Question

Two springs of spring constant $1500N/m$ and $3000N/m$ respectively are stretched with the same force. They will have the potential energies in the ratio of :

• A. 1 : 2
• B. 1 : 4
• C. 4 : 1
• D. 2 : 1

Answer 1

Answer: (A)

When a body oscillates in simple harmonic. motion, it is acted upon by a restoring force which tends to bring it in the equilibrium position. Due to this force there is potential energy in the body.
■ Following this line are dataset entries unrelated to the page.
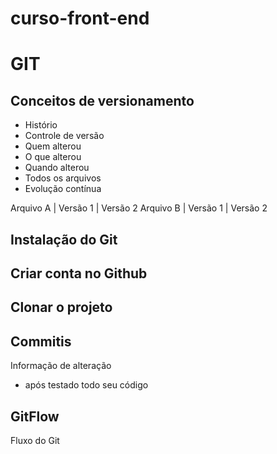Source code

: # curso-front-end

# GIT
## Conceitos de versionamento
- Histório
- Controle de versão
- Quem alterou
- O que alterou
- Quando alterou
- Todos os arquivos
- Evolução contínua

Arquivo A | Versão 1 | Versão 2
Arquivo B | Versão 1 | Versão 2

## Instalação do Git

## Criar conta no Github

## Clonar o projeto

## Commitis
Informação de alteração
- após testado todo seu código

## GitFlow
Fluxo do Git

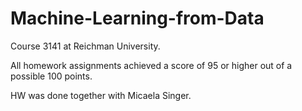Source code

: # Machine-Learning-from-Data
Course 3141 at Reichman University.

All homework assignments achieved a score of 95 or higher out of a possible 100 points.

HW was done together with Micaela Singer.

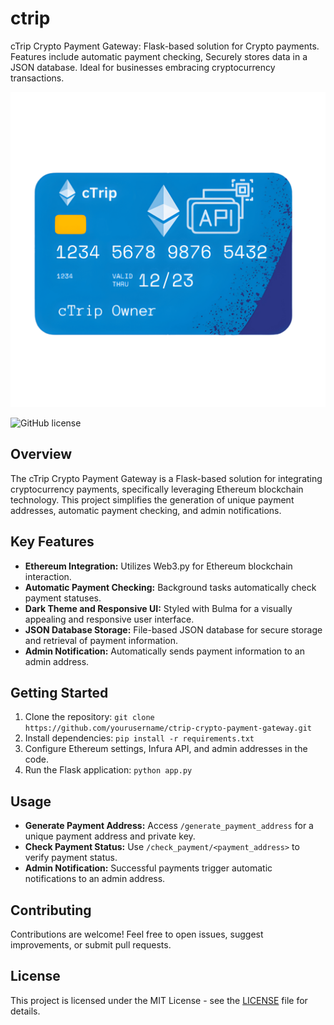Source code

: # ctrip
cTrip Crypto Payment Gateway: Flask-based solution for Crypto payments. Features include automatic payment checking, Securely stores data in a JSON database. Ideal for businesses embracing cryptocurrency transactions.

![Project Image](ctrip.png)

![GitHub license](https://img.shields.io/badge/license-MIT-blue.svg)

## Overview

The cTrip Crypto Payment Gateway is a Flask-based solution for integrating cryptocurrency payments, specifically leveraging Ethereum blockchain technology. This project simplifies the generation of unique payment addresses, automatic payment checking, and admin notifications.

## Key Features

- **Ethereum Integration:** Utilizes Web3.py for Ethereum blockchain interaction.
- **Automatic Payment Checking:** Background tasks automatically check payment statuses.
- **Dark Theme and Responsive UI:** Styled with Bulma for a visually appealing and responsive user interface.
- **JSON Database Storage:** File-based JSON database for secure storage and retrieval of payment information.
- **Admin Notification:** Automatically sends payment information to an admin address.

## Getting Started

1. Clone the repository: `git clone https://github.com/yourusername/ctrip-crypto-payment-gateway.git`
2. Install dependencies: `pip install -r requirements.txt`
3. Configure Ethereum settings, Infura API, and admin addresses in the code.
4. Run the Flask application: `python app.py`

## Usage

- **Generate Payment Address:** Access `/generate_payment_address` for a unique payment address and private key.
- **Check Payment Status:** Use `/check_payment/<payment_address>` to verify payment status.
- **Admin Notification:** Successful payments trigger automatic notifications to an admin address.

## Contributing

Contributions are welcome! Feel free to open issues, suggest improvements, or submit pull requests.

## License

This project is licensed under the MIT License - see the [LICENSE](LICENSE) file for details.

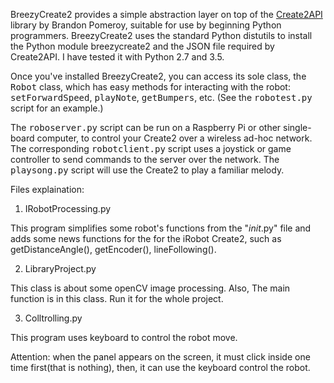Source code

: BreezyCreate2 provides a simple abstraction layer on top of the 
<a href="https://github.com/pomeroyb/Create2Control">Create2API</a>
library by Brandon Pomeroy, suitable for use by beginning Python programmers.
BreezyCreate2 uses the standard Python distutils
to install the Python module breezycreate2 and the JSON file required by
Create2API.  I have tested it with Python 2.7 and 3.5.

Once you've installed BreezyCreate2, you can access its sole
class, the <tt>Robot</tt> class, which has easy methods for interacting
with the robot: <tt>setForwardSpeed</tt>, 
<tt>playNote</tt>,  <tt>getBumpers</tt>, etc. (See the <tt>robotest.py</tt>
script for an example.)

The <tt>roboserver.py</tt> script can be run on a Raspberry Pi or other
single-board computer, to control your Create2 over a wireless ad-hoc
network.  The corresponding <tt>robotclient.py</tt> script uses a joystick or
game controller to send commands to the server over the network.   The <tt>playsong.py</tt>
script will use the Create2 to play a familiar melody.

Files explaination:
1. IRobotProcessing.py

  This program simplifies some robot's functions from the "_init_.py" file and adds some news functions for 
  the for the iRobot Create2, such as getDistanceAngle(), getEncoder(), lineFollowing().

2. LibraryProject.py

  This class is about some openCV image processing. Also, The main function is in this class.
  Run it for the whole project.

3. Colltrolling.py

  This program uses keyboard to control the robot move.
  
  Attention: when the panel appears on the screen, it must click inside
              one time first(that is nothing), then, it can use the keyboard 
              control the robot.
Restoring force acting on body is
$F=$ mass $\times$ acceleration
$=m{\omega }^{2}x$
where, $\omega$ is angular frequency and $x$ is displacement.
The work done in displacing the body appears as potential energy $U$.
$U=W=\underset{0}{\overset{\alpha }{\int }}m{\omega }^{2}xdx=m{\omega }^2\frac{x^2}{2}$
Here, $m{\omega }^2=k=$ spring constant.
$\therefore U_1=\frac{1}{2}{k}_1{x}^2,$
$U_2=\frac{1}{2}{k}_2{x}^2$
$\therefore \frac{U_1}{U_2}=\frac{1500}{3000}=\frac{1}{2}$
$\therefore U_1:U_2=1:2$